** Work to be completed **
Answer with one figure only, the number of lines below in which "سازی" occurs.

** Data to process **

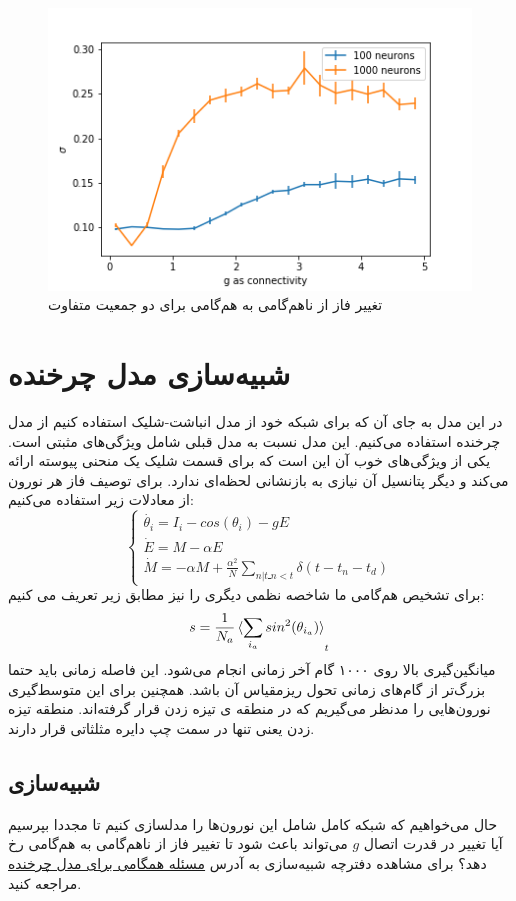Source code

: \documentclass[12pt,onecolumn,a4paper]{article}
\begin{document}
\begin{figure}
\centering
  \includegraphics[width = 10 cm]{../scripts/kuramoto_model_synchoronization_problem/two_pops_sigma.png}
 \caption{تغییر فاز از ناهم‌گامی به هم‌گامی برای دو جمعیت متفاوت}
  \label{fig:two_pops_sync}
\end{figure}

\section{شبیه‌سازی مدل چرخنده}
در این مدل به جای آن که برای شبکه خود از مدل انباشت-شلیک استفاده کنیم از مدل چرخنده استفاده می‌کنیم. این مدل نسبت به مدل قبلی شامل ویژگی‌های مثبتی است. یکی از ویژگی‌های خوب آن این است که برای قسمت شلیک یک منحنی پیوسته ارائه می‌کند و دیگر پتانسیل آن نیازی به بازنشانی لحظه‌ای ندارد. برای توصیف فاز هر نورون از معادلات زیر استفاده می‌کنیم:
\begin{equation}
\begin{cases}
\dot{\theta_i}=I_i - cos(\theta_i) - g E \\
\dot{E} = M - \alpha E\\
\dot{M} = -  \alpha M + \frac{ \alpha^{2} }{N} \sum_{n|tـn<t} \delta(t - t_n - t_d)
\end{cases}
\end{equation}
برای تشخیص هم‌گامی ما شاخصه نظمی دیگری را نیز مطابق زیر تعریف می کنیم:
\begin{equation}
s = \frac{1}{N_a} \braket{\sum_{i_a} sin^{2}(\theta_{i_a})}_t
\label{eq:saman_amin_param}
\end{equation}
میانگین‌گیری بالا روی ۱۰۰۰ گام آخر زمانی انجام می‌شود. این فاصله زمانی باید حتما بزرگ‌تر از گام‌های زمانی تحول ریزمقیاس آن باشد. همچنین برای این متوسط‌گیری نورون‌هایی را مدنظر می‌گیریم که در منطقه ی تیزه زدن قرار گرفته‌اند. منطقه تیزه زدن یعنی تنها در سمت چپ دایره مثلثاتی قرار دارند.
\subsection{شبیه‌سازی}
حال می‌خواهیم که شبکه کامل شامل این نورون‌ها را مدلسازی کنیم تا مجددا بپرسیم آیا تغییر در قدرت اتصال $g$ می‌تواند باعث شود تا تغییر فاز از ناهم‌گامی به هم‌گامی رخ دهد؟ برای مشاهده دفترچه شبیه‌سازی به آدرس 
\href{run://..//scripts//rotational_model}{مسئله همگامی برای مدل چرخنده}
مراجعه کنید.
\end{document}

** Written response **
3